Brief:
Identify, in the records below, every line where the string "motor" appears, and copy each such line.

Extracted material:
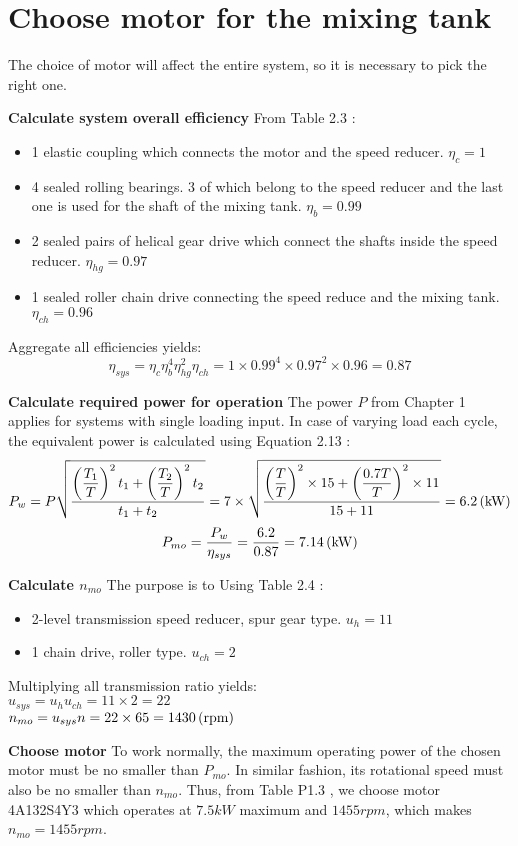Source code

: \section{Choose motor for the mixing tank}
The choice of motor will affect the entire system, so it is necessary to pick the right one.

\textbf{Calculate system overall efficiency} From Table 2.3 \cite{tk1}:
\begin{itemize}
	\item 1 elastic coupling which connects the motor and the speed reducer. $ \eta_c = 1 $
	\item 4 sealed rolling bearings. 3 of which belong to the speed reducer and the last one is used for the shaft of the mixing tank. $ \eta_b = 0.99 $
	\item 2 sealed pairs of helical gear drive which connect the shafts inside the speed reducer. $ \eta_{hg} = 0.97 $
	\item 1 sealed roller chain drive connecting the speed reduce and the mixing tank. $ \eta_{ch} = 0.96 $
\end{itemize}
Aggregate all efficiencies yields: 
\[\eta_{sys} = \eta_c\eta_b^4\eta_{hg}^2\eta_{ch} = 1 \times 0.99^4 \times 0.97^2 \times 0.96 = 0.87\]

\textbf{Calculate required power for operation}
The power $ P $ from Chapter 1 applies for systems with single loading input. In case of varying load each cycle, the equivalent power is calculated using  Equation 2.13 \cite{tk1}:
\[
P_w = P\sqrt{\dfrac{\left(\dfrac{T_1}{T}\right)^2t_1 + \left(\dfrac{T_2}{T}\right)^2t_2}{t_1+t_2}} = 7 \times \sqrt{\dfrac{\left(\dfrac{T}{T}\right)^2\times15 + \left(\dfrac{0.7T}{T}\right)^2\times11}{15+11}} = 6.2 \, (\mathrm{kW})
\]
\[
P_{mo} = \dfrac{P_w}{\eta_{sys}} = \dfrac{6.2}{0.87} = 7.14 \, (\mathrm{kW})
\]

\textbf{Calculate $ n_{mo} $} The purpose is to Using Table 2.4 \cite{tk1}:
\begin{itemize}
	\item 2-level transmission speed reducer, spur gear type. $ u_{h} = 11 $
	\item 1 chain drive, roller type. $ u_{ch} = 2$
\end{itemize}
Multiplying all transmission ratio yields:\\
$ u_{sys} = u_{h}u_{ch} = 11 \times 2 = 22 $\\
$ n_{mo} = u_{sys}n = 22 \times 65 = 1430 \, (\mathrm{rpm}) $

\textbf{Choose motor}
To work normally, the maximum operating power of the chosen motor must be no smaller than $ P_{mo} $. In similar fashion, its rotational speed must also be no smaller than  $ n_{mo} $. Thus, from Table P1.3 \cite{tk1}, we choose motor 4A132S4Y3 which operates at $ 7.5 \unit{kW} $ maximum and $ 1455 \unit{rpm} $, which makes $ n_{mo} = 1455\unit{rpm}$.

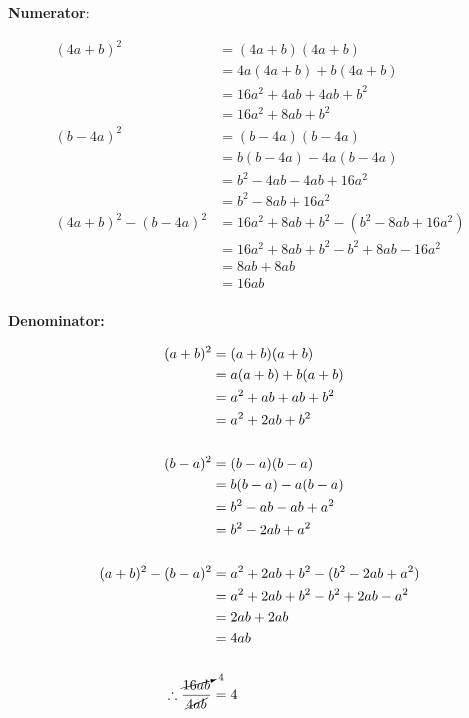 \documentclass[
  a4paperpaper,
]{scrbook}
\begin{document}
\begin{tcolorbox}[enhanced jigsaw, left=2mm, colframe=quarto-callout-caution-color-frame, toptitle=1mm, opacitybacktitle=0.6, rightrule=.15mm, colbacktitle=quarto-callout-caution-color!10!white, colback=white, arc=.35mm, breakable, leftrule=.75mm, bottomtitle=1mm, bottomrule=.15mm, title=\textcolor{quarto-callout-caution-color}{\faFire}\hspace{0.5em}{Solution}, titlerule=0mm, coltitle=black, toprule=.15mm, opacityback=0]

\textbf{Numerator}:

\begin{equation}
\begin{split}
(4a + b)^2 & = (4a + b)(4a + b) \\ 
& = 4a(4a + b) + b(4a + b) \\ 
& = 16a^2 + 4ab + 4ab + b^2 \\ 
& = 16a^2 + 8ab + b^2 \\ 
(b - 4a)^2 & = (b - 4a)(b - 4a) \\ 
& = b(b - 4a) - 4a(b - 4a) \\ 
& = b^2 - 4ab - 4ab + 16a^2 \\ 
& = b^2 - 8ab + 16a^2 \\ 
(4a + b)^2 - (b - 4a)^2 & = 16a^2 + 8ab + b^2 - (b^2 - 8ab + 16a^2) \\ 
& = 16a^2 + 8ab + b^2 - b^2 + 8ab - 16a^2 \\ 
& = 8ab + 8ab \\ 
& = 16ab \\ 
\end{split}
\end{equation}

\textbf{Denominator:}

\begin{equation}
\begin{split}
(a + b)^2 & = (a + b)(a + b) \\ 
& = a(a + b) + b(a + b) \\ 
& = a^2 + ab + ab + b^2 \\ 
& = a^2 + 2ab + b^2 \\ 
\\
(b - a)^2 & = (b - a)(b - a) \\ 
& = b(b - a) - a(b - a) \\ 
& = b^2 - ab - ab + a^2 \\ 
& = b^2 - 2ab + a^2 \\ 
\\
(a + b)^2 - (b - a)^2 & = a^2 + 2ab + b^2 - (b^2 - 2ab + a^2) \\ 
& = a^2 + 2ab + b^2 - b^2 + 2ab - a^2 \\ 
& = 2ab + 2ab \\ 
& = 4ab \\ 
\\
\therefore \frac{\cancelto{4}{16ab}}{\cancel{4ab}} & = 4 \\ 
\end{split}
\end{equation}

\end{tcolorbox}
\end{document}
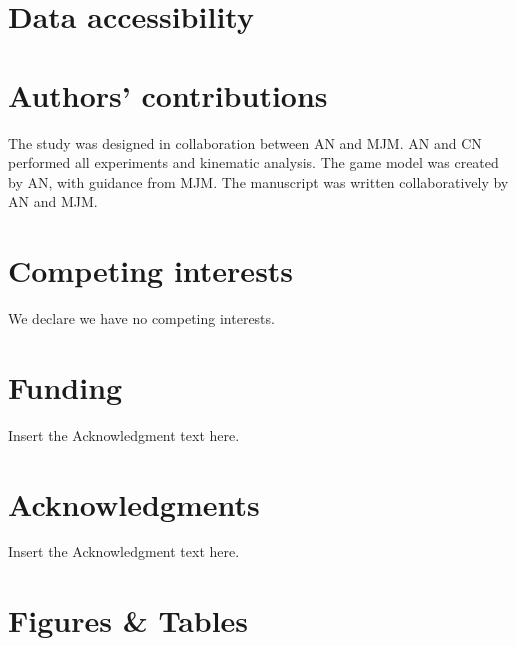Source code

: \documentclass[]{rsos}%
\begin{document}
\section*{Data accessibility}


\section*{Authors' contributions}
The study was designed in collaboration between AN and MJM.
AN and CN performed all experiments and kinematic analysis.
The game model was created by AN, with guidance from MJM. 
The manuscript was written collaboratively by AN and MJM.

\section*{Competing interests}
We declare we have no competing interests.

\section*{Funding}
Insert the Acknowledgment text here.

\section*{Acknowledgments}
Insert the Acknowledgment text here.




\linespread{1}\selectfont %



\pagebreak



\section*{Figures \& Tables}

\linespread{1.3}\selectfont %
\end{document}

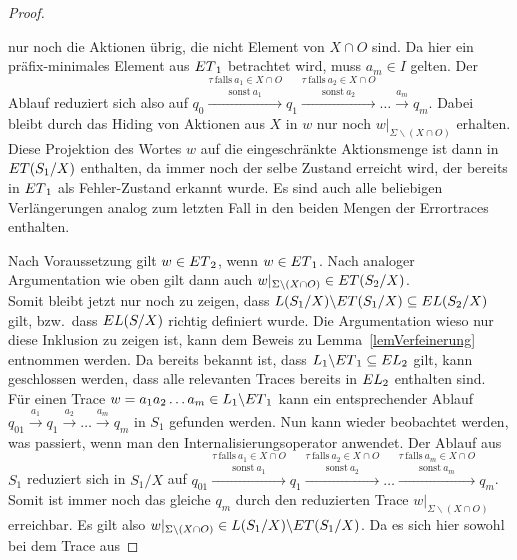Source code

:\begin{proof}
\begin{itemize}
      nur noch die Aktionen übrig, die nicht Element von $X\cap O$ sind. Da
      hier ein präfix-minimales Element aus $ET{}_1$ betrachtet wird, muss
      $a_m\in I$ gelten. Der Ablauf reduziert sich also auf
      $q_0 \overset{\tau~\mathrm{falls}~a_1\in X\cap
      O}{\overset{\mathrm{sonst}~a_1}{\longrightarrow}} q_1
      \overset{\tau~\mathrm{falls}~a_2\in X\cap
      O}{\overset{\mathrm{sonst}~a_2}{\longrightarrow}} \dots
      \overset{a_m}{\rightarrow} q_m$. Dabei bleibt durch das Hiding von
      Aktionen aus $X$ in $w$ nur noch $w|_{\Sigma\backslash (X\cap O)}$
      erhalten. Diese Projektion des Wortes $w$ auf die eingeschränkte
      Aktionsmenge ist dann in $ET{}(S_1/X)$ enthalten, da immer noch der
      selbe Zustand erreicht wird, der bereits in $ET{}_1$ als Fehler-Zustand
      erkannt wurde. Es sind auch alle beliebigen Verlängerungen analog zum
      letzten Fall in den beiden Mengen der Errortraces enthalten.
  \end{itemize}
  Nach Voraussetzung gilt $w\in ET{}_2$, wenn $w\in ET{}_1$. Nach analoger
  Argumentation wie oben gilt dann auch $w|_{\Sigma\backslash (X\cap
  O)}\in ET{}(S_2/X)$.\\
  Somit bleibt jetzt nur noch zu zeigen, dass $L(S_1/X)\backslash ET{}(S_1/X)
  \subseteq EL(S_2/X)$ gilt, bzw.\ dass $EL{}(S/X)$ richtig definiert wurde.
  Die Argumentation wieso nur diese Inklusion zu zeigen ist, kann dem Beweis zu
  Lemma~\ref{lemVerfeinerung} entnommen werden. Da bereits bekannt ist, dass
  $L_1\backslash ET{}_1\subseteq EL{}_2$ gilt, kann geschlossen werden, dass
  alle relevanten Traces bereits in $EL{}_2$ enthalten sind. Für einen Trace
  $w=a_1a_2\dots a_m\in L_1\backslash ET{}_1$ kann ein entsprechender Ablauf
  $q_{01} \overset{a_1}{\rightarrow} q_1 \overset{a_2}{\rightarrow} \dots
  \overset{a_m}{\rightarrow} q_m$ in $S_1$ gefunden werden. Nun kann wieder
  beobachtet werden, was passiert, wenn man den Internalisierungsoperator
  anwendet. Der Ablauf aus $S_1$ reduziert sich in $S_1/X$ auf $q_{01}
  \overset{\tau~\mathrm{falls}~a_1\in X\cap
  O}{\overset{\mathrm{sonst}~a_1}{\longrightarrow}} q_1
  \overset{\tau~\mathrm{falls}~a_2\in X\cap
  O}{\overset{\mathrm{sonst}~a_2}{\longrightarrow}} \dots
  \overset{\tau~\mathrm{falls}~a_m\in X\cap
  O}{\overset{\mathrm{sonst}~a_m}{\longrightarrow}} q_m$. Somit ist immer noch
  das gleiche $q_m$ durch den reduzierten Trace $w|_{\Sigma\backslash (X\cap
  O)}$ erreichbar. Es gilt also $w|_{\Sigma\backslash (X\cap O)}\in
  L(S_1/X)\backslash ET{}(S_1/X)$. Da es sich hier sowohl bei dem Trace aus

\end{proof}
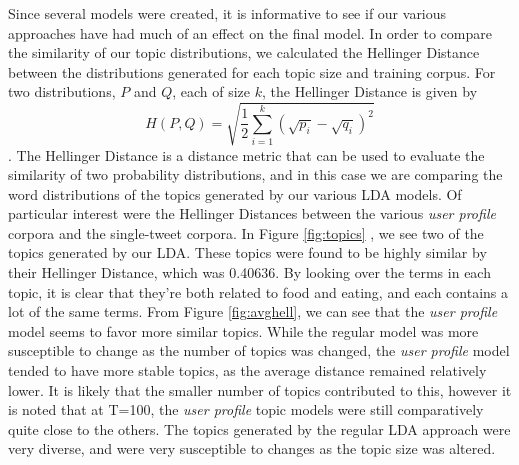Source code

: \documentclass{acm_proc_article-sp}
\begin{document}
\hspace*{5mm}Since several models were created, it is informative to see if our various approaches have had much of an effect on the final model. In order to compare the similarity of our topic distributions, we calculated the Hellinger Distance between the distributions generated for each topic size and training corpus. For two distributions, $P$ and $Q$, each of size $k$, the Hellinger Distance is given by\[H(P,Q) = \sqrt{\frac{1}{2}\sum_{i=1}^{k}(\sqrt{p_{i}}-\sqrt{q_{i}})^2}\]. The Hellinger Distance is a distance metric that can be used to evaluate the similarity of two probability distributions, and in this case we are comparing the word distributions of the topics generated by our various LDA models. Of particular interest were the Hellinger Distances between the various \textit{user profile} corpora and the single-tweet corpora. In Figure \ref{fig:topics} , we see two of the topics generated by our LDA. These topics were found to be highly similar by their Hellinger Distance, which was 0.40636. By looking over the terms in each topic, it is clear that they're both related to food and eating, and each contains a lot of the same terms. From Figure \ref{fig:avghell}, we can see that the \textit{user profile} model seems to favor more similar topics. While the regular model was more susceptible to change as the number of topics was changed, the \textit{user profile} model tended to have more stable topics, as the average distance remained relatively lower. It is likely that the smaller number of topics contributed to this, however it is noted that at T=100, the \textit{user profile} topic models were still comparatively quite close to the others. The topics generated by the regular LDA approach were very diverse, and were very susceptible to changes as the topic size was altered.
\end{document}
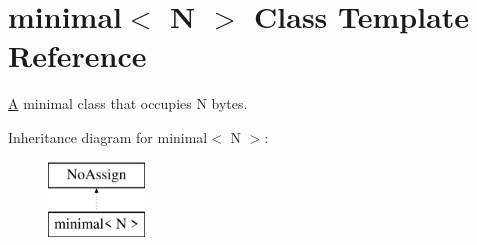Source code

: \hypertarget{classminimal}{}\section{minimal$<$ N $>$ Class Template Reference}
\label{classminimal}


\hyperlink{structA}{A} minimal class that occupies N bytes.  


Inheritance diagram for minimal$<$ N $>$\+:\begin{figure}[H]
\begin{center}
\leavevmode
\includegraphics[height=2.000000cm]{classminimal}
\end{center}
\end{figure}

Task result:
: \section{Choose motor for the mixing tank}
The choice of motor will affect the entire system, so it is necessary to pick the right one.
	\item 1 elastic coupling which connects the motor and the speed reducer. $ \eta_c = 1 $
\textbf{Choose motor}
To work normally, the maximum operating power of the chosen motor must be no smaller than $ P_{mo} $. In similar fashion, its rotational speed must also be no smaller than  $ n_{mo} $. Thus, from Table P1.3 \cite{tk1}, we choose motor 4A132S4Y3 which operates at $ 7.5 \unit{kW} $ maximum and $ 1455 \unit{rpm} $, which makes $ n_{mo} = 1455\unit{rpm}$.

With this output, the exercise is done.